Louisiana Governor Bobby Jindal recently took to twitter to announce that he is running for Presidential elections in United States of America.

With this announcement, several statements deeming Jindal as having odd chances at winning the elections have also started doing the rounds in the media circuit.

A recent poll conducted by CNN showed that winning the election is a long shot for Jindal, as he was placed at the bottom of the field, registering only 1% of support.

Many have been asserting that Jindal had a fair chance of winning the elections in 2012. However, this time his path to the White House seems to be a bit difficult.

Drop in popularity in Louisiana

Jindal started on a high note as Louisiana governor. His handling of Hurricane Gustav in 2008 brought widespread accolades, contrary to his predecessor’s handling of Katrina in 2005.

However, now his popularity, in his own state has taken a toll as he nears the end of his tenure. He has been consistently criticized for focusing more on laying the groundwork for a presidential run than on Louisiana’s fiscal troubles.

The primary reason for the dip in Jindal’s popularity is because of his handling of the state’s budget woes.
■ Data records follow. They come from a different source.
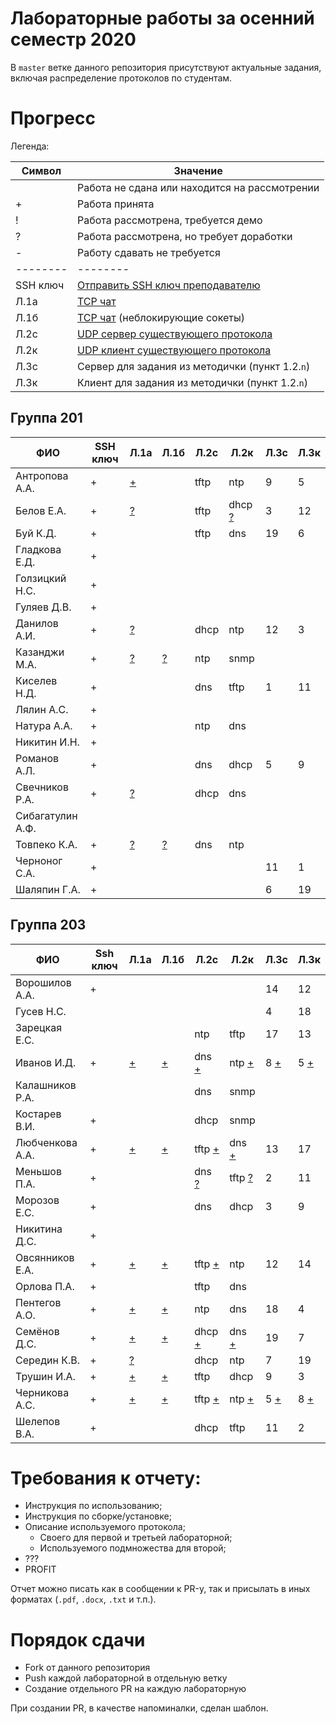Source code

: # Лабораторные работы за осенний семестр 2020

В `master` ветке данного репозитория присутствуют актуальные задания, включая 
распределение протоколов по студентам.

# Прогресс

Легенда:

| Символ   | Значение                                                                                   |
| --       | --                                                                                         |
|          | Работа не сдана или находится на рассмотрении                                              |
| +        | Работа принята                                                                             |
| !        | Работа рассмотрена, требуется демо                                                         |
| ?        | Работа рассмотрена, но требует доработки                                                   |
| -        | Работу сдавать не требуется                                                                |
| -------- | --------                                                                                   |
| SSH ключ | [Отправить SSH ключ преподавателю](https://insysnw.github.io/labs/900-ssh-keygen/)         |
| Л.1a     | [TCP чат](https://insysnw.github.io/labs/01-tcp-chat/)                                     |
| Л.1б     | [TCP чат](https://insysnw.github.io/labs/01-tcp-chat/) (неблокирующие сокеты)              |
| Л.2c     | [UDP сервер существующего протокола](https://insysnw.github.io/labs/02-udp-real-protocol/) |
| Л.2к     | [UDP клиент существующего протокола](https://insysnw.github.io/labs/02-udp-real-protocol/) |
| Л.3с     | Сервер для задания из методички (пункт 1.2.`n`)                                            |
| Л.3к     | Клиент для задания из методички (пункт 1.2.`n`)                                            |

## Группа 201

| ФИО              | SSH ключ | Л.1a               | Л.1б              | Л.2c | Л.2к | Л.3с | Л.3к |
| --               | --       | --                 | --                | --   | --   | --   | --   |
| Антропова А.А.   | +        | [+](../../pull/21) |                   | tftp | ntp  | 9    | 5    |
| Белов Е.А.       | +        | [?](../../pull/10) |                   | tftp | dhcp [?](../../pull/43) | 3    | 12   |
| Буй К.Д.         | +        |                    |                   | tftp | dns  | 19   | 6    |
| Гладкова Е.Д.    | +        |                    |                   |      |      |      |      |
| Голзицкий Н.С.   | +        |                    |                   |      |      |      |      |
| Гуляев Д.В.      | +        |                    |                   |      |      |      |      |
| Данилов А.И.     | +        | [?](../../pull/8)  |                   | dhcp | ntp  | 12   | 3    |
| Казанджи М.А.    | +        | [?](../../pull/7)  | [?](../../pull/7) | ntp  | snmp |      |      |
| Киселев Н.Д.     | +        |                    |                   | dns  | tftp | 1    | 11   |
| Лялин А.С.       | +        |                    |                   |      |      |      |      |
| Натура А.А.      | +        |                    |                   | ntp  | dns  |      |      |
| Никитин И.Н.     | +        |                    |                   |      |      |      |      |
| Романов А.Л.     | +        |                    |                   | dns  | dhcp | 5    | 9    |
| Свечников Р.А.   | +        | [?](../../pull/6)  |                   | dhcp | dns  |      |      |
| Сибагатулин А.Ф. |          |                    |                   |      |      |      |      |
| Товпеко К.А.     | +        | [?](../../pull/2)  | [?](../../pull/2) | dns  | ntp  |      |      |
| Черноног С.А.    | +        |                    |                   |      |      | 11   | 1    |
| Шаляпин Г.А.     | +        |                    |                   |      |      | 6    | 19   |

## Группа 203

| ФИО             | Ssh ключ | Л.1a               | Л.1б               | Л.2с                    | Л.2к                    | Л.3с                 | Л.3к                 |
| --              | --       | --                 | --                 | --                      | --                      | --                   | --                   |
| Ворошилов А.А.  | +        |                    |                    |                         |                         | 14                   | 12                   |
| Гусев Н.С.      |          |                    |                    |                         |                         | 4                    | 18                   |
| Зарецкая Е.С.   |          |                    |                    | ntp                     | tftp                    | 17                   | 13                   |
| Иванов И.Д.     | +        | [+](../../pull/48) | [+](../../pull/13) | dns [+](../../pull/35)  | ntp [+](../../pull/26)  | 8 [+](../../pull/55) | 5 [+](../../pull/51) |
| Калашников Р.А. |          |                    |                    | dns                     | snmp                    |                      |                      |
| Костарев В.И.   | +        |                    |                    | dhcp                    | snmp                    |                      |                      |
| Любченкова А.А. | +        | [+](../../pull/15) | [+](../../pull/39) | tftp [+](../../pull/23) | dns [+](../../pull/19)  | 13                   | 17                   |
| Меньшов П.А.    | +        |                    |                    | dns [?](../../pull/20)  | tftp [?](../../pull/24) | 2                    | 11                   |
| Морозов Е.С.    | +        |                    |                    | dns                     | dhcp                    | 3                    | 9                    |
| Никитина Д.С.   | +        |                    |                    |                         |                         |                      |                      |
| Овсянников Е.А. | +        | [+](../../pull/11) | [+](../../pull/16) | tftp [+](../../pull/44) | ntp                     | 12                   | 14                   |
| Орлова П.А.     | +        |                    |                    | tftp                    | dns                     |                      |                      |
| Пентегов А.О.   | +        | [+](../../pull/30) | [+](../../pull/31) | ntp                     | dns                     | 18                   | 4                    |
| Семёнов Д.С.    | +        | [+](../../pull/4)  | [+](../../pull/42) | dhcp [+](../../pull/32) | dns [+](../../pull/40)  | 19                   | 7                    |
| Середин К.В.    | +        | [?](../../pull/5)  |                    | dhcp                    | ntp                     | 7                    | 19                   |
| Трушин И.А.     | +        | [+](../../pull/49) | [+](../../pull/41) | tftp                    | dhcp                    | 9                    | 3                    |
| Черникова А.С.  | +        | [+](../../pull/47) | [+](../../pull/14) | tftp [+](../../pull/22) | ntp [+](../../pull/25)  | 5 [+](../../pull/52) | 8 [+](../../pull/56) |
| Шелепов В.А.    | +        |                    |                    | dhcp                    | tftp                    | 11                   | 2                    |

# Требования к отчету:

* Инструкция по использованию;
* Инструкция по сборке/установке;
* Описание используемого протокола;
  * Своего для первой и третьей лабораторной;
  * Используемого подмножества для второй;
* ???
* PROFIT

Отчет можно писать как в сообщении к PR-у, так и присылать в иных 
форматах (`.pdf`, `.docx`, `.txt` и т.п.).

# Порядок сдачи

* Fork от данного репозитория
* Push каждой лабораторной в отдельную ветку
* Создание отдельного PR на каждую лабораторную

При создании PR, в качестве напоминалки, сделан шаблон.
In the recent past Louisana has faced severe budget troubles and additional reductions to state services. His refusal to raise taxes to help balance the state’s books has caused budget cuts to popular programs including health care and education sectors.

The huge dip in his popularity came to the fore with a recent poll conducted by CNN, showing his approval in his own state, at a mere 32 per cent.
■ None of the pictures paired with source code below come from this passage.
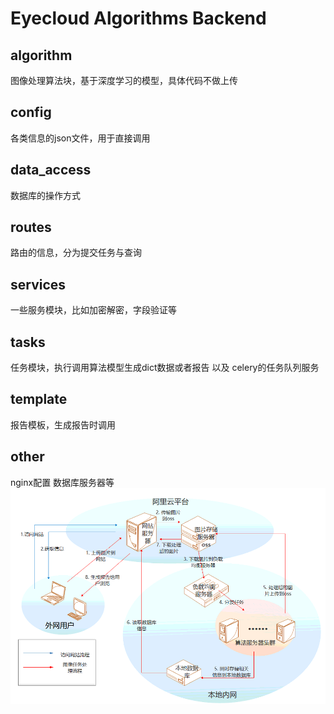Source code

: # Eyecloud Algorithms Backend
## algorithm
图像处理算法块，基于深度学习的模型，具体代码不做上传
## config
各类信息的json文件，用于直接调用
## data_access
数据库的操作方式
## routes
路由的信息，分为提交任务与查询
## services
一些服务模块，比如加密解密，字段验证等
## tasks
任务模块，执行调用算法模型生成dict数据或者报告 以及 celery的任务队列服务
## template
报告模板，生成报告时调用
## other
nginx配置 数据库服务器等
![架构图](frame.png)


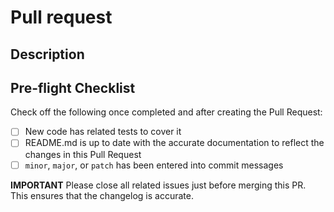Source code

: # Pull request

## Description
<!-- Description of the change and its impact -->

## Pre-flight Checklist
Check off the following once completed and after creating the Pull Request:
- [ ] New code has related tests to cover it
- [ ] README.md is up to date with the accurate documentation to reflect the changes in this Pull Request
- [ ] `minor`, `major`, or `patch` has been entered into commit messages

**IMPORTANT** Please close all related issues just before merging this PR. This ensures that the changelog is accurate.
“Governor Jindal has failed Louisiana in every way possible, and there’s no reason to believe he will have any more success as a candidate than he did as governor, ”State Senator Karen Carter Peterson, was reported as saying by a media outlet.

#BobbyJindalIsSoWhite: Disowning his roots

Jindal is facing a lot of flak on Twitter after he, while launching his presidential bid, tweeted that doesn’t want to be called an Indian-American.

The Indian- American community slammed Jindal for his tweet and started trending #BobbyJindalIsSoWhite to mock him.

The jokes were started by professional Indian-American comics Hari Kondabolu and Asif Mandvi.

Earlier in January this year, he had asserted that he didn’t believe in hyphenated identities, adding that his parents came to the US from India to become ‘Americans’ and not ‘Indian-Americans’.

Difficulty in emerging from the ‘pack’

With the announcement, Jindal has become the 13th major Republican candidate to enter the race, along with Texas Senator Ted Cruz, former Arkansas Governor Mike Huckabee, neurosurgeon Ben Cars et al.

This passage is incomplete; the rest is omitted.